TASK →
From the line with "請你輸出疊完這 $n$ 個鬆餅後哪些鬆餅沾上了奶油\\" through the final line of the entries below, write out each line exactly and nothing else.

DATA FOR REVIEW →
____
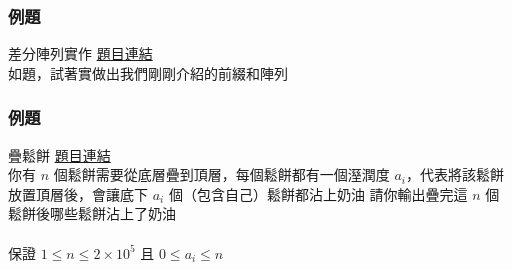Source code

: \documentclass[mathserif]{beamer}
\begin{document}
\begin{frame}
    \frametitle{例題}
    \begin{block}{差分陣列實作}
        \href{https://zerojudge.tw/ShowProblem?problemid=e340}{題目連結}\\
        如題，試著實做出我們剛剛介紹的前綴和陣列
    \end{block}
\end{frame}

\begin{frame}
    \frametitle{例題}
    \begin{block}{疊鬆餅}
        \href{https://codeforces.com/problemset/problem/1501/B}{題目連結}\\
        你有 $n$ 個鬆餅需要從底層疊到頂層，每個鬆餅都有一個溼潤度 $a_i$，代表將該鬆餅放置頂層後，會讓底下 $a_i$ 個（包含自己）鬆餅都沾上奶油
        請你輸出疊完這 $n$ 個鬆餅後哪些鬆餅沾上了奶油\\
        　\\
        保證 $1 \leq n \leq 2 \times 10^5$ 且 $0 \leq a_i \leq n$
    \end{block}
\end{frame}
\end{document}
____
TASK SOLUTION →
        請你輸出疊完這 $n$ 個鬆餅後哪些鬆餅沾上了奶油\\
        　\\
        保證 $1 \leq n \leq 2 \times 10^5$ 且 $0 \leq a_i \leq n$
    \end{block}
\end{frame}
\end{document}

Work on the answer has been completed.